On Monday night I was pretty sure that someone was skulking through our front yard. The bushes were moving — kind of whooshing, actually — in a way I’d never noticed and it wasn’t like it was windy-windy. My ears perked up and I shut off the screen of my phone and moved from the porch glider to the front steps so I could be more aware of my angles and because seeing a face pop up between the two dying ferns on the railing would be a new level of terrifying. It took a few seconds for my eyes to recalibrate from staring at a glowing Dice with Buddies screen to the darkness of a West Duluth neighborhood at 1 a.m.
My ears perked; my arm hair could have brushed a long-hair cat. That whooshing again.
It’s been awhile since I’ve been casually scared shitless. Or, maybe not scared shitless, but definitely hugely on edge. So I’m blaming Kat Rosenfield and her debut novel Amelia Anne is Dead and Gone, a YA story about a dead girl found on the side of the road in a small town and a recent high school grad who is obsessed with the dead girl and oh-so sick of the town.

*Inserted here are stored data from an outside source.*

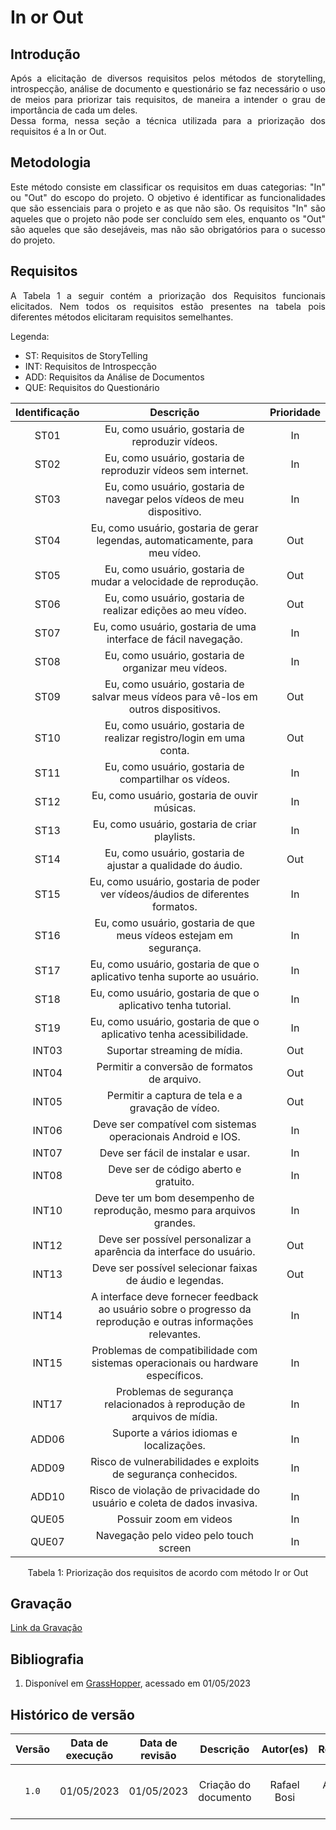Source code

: # In or Out

## Introdução

<div style="text-align:justify">Após a elicitação de diversos requisitos pelos métodos de storytelling, introspecção, análise de documento e questionário se faz necessário o uso de meios para priorizar tais requisitos, de maneira a intender o grau de importância de cada um deles.</div> 

<div style="text-align:justify">Dessa forma, nessa seção a técnica utilizada para a priorização dos requisitos é a In or Out.</div>

## Metodologia

<div style="text-align:justify">Este método consiste em classificar os requisitos em duas categorias: "In" ou "Out" do escopo do projeto. O objetivo é identificar as funcionalidades que são essenciais para o projeto e as que não são. Os requisitos "In" são aqueles que o projeto não pode ser concluído sem eles, enquanto os "Out" são aqueles que são desejáveis, mas não são obrigatórios para o sucesso do projeto.</div>

## Requisitos 

<div style="text-align:justify">A Tabela 1 a seguir contém a priorização dos Requisitos funcionais elicitados. Nem todos os requisitos estão presentes na tabela pois diferentes métodos elicitaram requisitos semelhantes.</div>

Legenda: 
- ST: Requisitos de StoryTelling
- INT: Requisitos de Introspecção
- ADD: Requisitos da Análise de Documentos
- QUE: Requisitos do Questionário

| Identificação | Descrição | Prioridade |
| :--------: | :---------:| :--------: |
| ST01 | Eu, como usuário, gostaria de reproduzir vídeos. | In |
| ST02 | Eu, como usuário, gostaria de reproduzir vídeos sem internet. | In |
| ST03 | Eu, como usuário, gostaria de navegar pelos vídeos de meu dispositivo. | In |
| ST04 | Eu, como usuário, gostaria de gerar legendas, automaticamente, para meu vídeo. | Out |
| ST05 | Eu, como usuário, gostaria de mudar a velocidade de reprodução. | Out |
| ST06 | Eu, como usuário, gostaria de realizar edições ao meu vídeo. | Out |
| ST07 | Eu, como usuário, gostaria de uma interface de fácil navegação. | In |
| ST08 | Eu, como usuário, gostaria de organizar meu vídeos. | In |
| ST09 | Eu, como usuário, gostaria de salvar meus vídeos para vê-los em outros dispositivos. | Out |
| ST10 | Eu, como usuário, gostaria de realizar registro/login em uma conta. | Out |
| ST11 | Eu, como usuário, gostaria de compartilhar os vídeos. | In |
| ST12 | Eu, como usuário, gostaria de ouvir músicas. | In |
| ST13 | Eu, como usuário, gostaria de criar playlists. | In |
| ST14 | Eu, como usuário, gostaria de ajustar a qualidade do áudio. | Out |
| ST15 | Eu, como usuário, gostaria de poder ver vídeos/áudios de diferentes formatos. | In |
| ST16 | Eu, como usuário, gostaria de que meus vídeos estejam em segurança. | In |
| ST17 | Eu, como usuário, gostaria de que o aplicativo tenha suporte ao usuário. | In |
| ST18 | Eu, como usuário, gostaria de que o aplicativo tenha tutorial. | In |
| ST19 | Eu, como usuário, gostaria de que o aplicativo tenha acessibilidade. | In |
| INT03 | Suportar streaming de mídia. | Out |
| INT04 | Permitir a conversão de formatos de arquivo. | Out |
| INT05 | Permitir a captura de tela e a gravação de vídeo. | Out |
| INT06 | Deve ser compatível com sistemas operacionais Android e IOS. | In |
| INT07 | Deve ser fácil de instalar e usar. | In |
| INT08 | Deve ser de código aberto e gratuito. | In |
| INT10 | Deve ter um bom desempenho de reprodução, mesmo para arquivos grandes. | In |
| INT12 | Deve ser possível personalizar a aparência da interface do usuário. | Out |
| INT13 | Deve ser possível selecionar faixas de áudio e legendas. | Out |
| INT14 | A interface deve fornecer feedback ao usuário sobre o progresso da reprodução e outras informações relevantes. | In |
| INT15 | Problemas de compatibilidade com sistemas operacionais ou hardware específicos. | In |
| INT17 | Problemas de segurança relacionados à reprodução de arquivos de mídia. | In |
| ADD06 | Suporte a vários idiomas e localizações. | In |
| ADD09 | Risco de vulnerabilidades e exploits de segurança conhecidos. | In |
| ADD10 | Risco de violação de privacidade do usuário e coleta de dados invasiva. | In |
| QUE05 | Possuir zoom em videos | In |
| QUE07 | Navegação pelo video pelo touch screen | In |

<div style="text-align:center"> Tabela 1: Priorização dos requisitos de acordo com método Ir or Out</div>

## Gravação

[Link da Gravação](link)

## Bibliografia

1. Disponível em [GrassHopper](https://github.com/Requisitos-de-Software/2022.2-Grasshopper/blob/main/docs/elicitacao/priorizacao/in-or-out.md), acessado em 01/05/2023

## Histórico de versão

| Versão | Data de execução  | Data de revisão |  Descrição    | Autor(es)     |  Revisor(es)  |
| :----: | :---------------: | :-------------: | :-----------: | :-----------: | :-----------: |
| `1.0` | 01/05/2023 | 01/05/2023 | Criação do documento | Rafael Bosi | Giovanni Alvissus e Lucas Gobbi |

I’d just finished it and the final 30 percent of the book had me skittish and on alert for signs of danger even off the page.
The story starts in the back of a pickup truck, scratchy blanket, mosquitos, and Becca has just graduated, salutatorian, done it with her boyfriend James and gotten dumped. She’s been riding big plans to go far away to college and never come back — she’s always kind of felt like an outsider — and he’s decided to rip off the Band-Aid and screw their final summer together. When she wakes up the next day, she learns that an anonymous woman was found dead on the side of a back road not far from where she was getting the bang-and-dump treatment not much earlier.
The town buzzes with gossip about the dead girl and James is back on Becca’s porch the next day contrite about breaking up with her and suggesting a reversal. The dead girl sticks in Becca’s craw and colors everything that summer: Her interaction with peers, her relationship with James, her inability to notice right away that mom is hitting the wine pretty hard, and dad is pretending he fell asleep watching TV and that’s why he never went to bed. It’s also making her second guess her plan to get out of town.
Then we meet the dead girl, Amelia, who discovers in her final months of college that she’s got stage-fever. She wants to act more than she wants to take Calculus. In fact, she wants to act more than she wants to use her business major or follow the blase mainstream life plan her boyfriend Luke offers. In infrequent chapters, her story unfolds — from midway through senior year to the circumstances of ending up dead in a ditch in a small town she’s never heard of.
I used to read Rosenfield’s blog, which always ranked among my favorites. It was uncommonly funny, super well-written and, frankly, she does interesting things. Seeing this novel go from vague mentions to full announcement to having a cover to publication has been really cool.
With “Amelia” she’s written a good story, a mix of suspense and twists. It captures small-town living with its gossip spilling out to the furthest branches of a phone tree and, alternately, the way people zero in on someone who is limping along and carry them for awhile. The instinct to flee and the inability to pack. And the pacing gives it that hot endless summer feel that seems to go away at some age, though who remembers exactly when.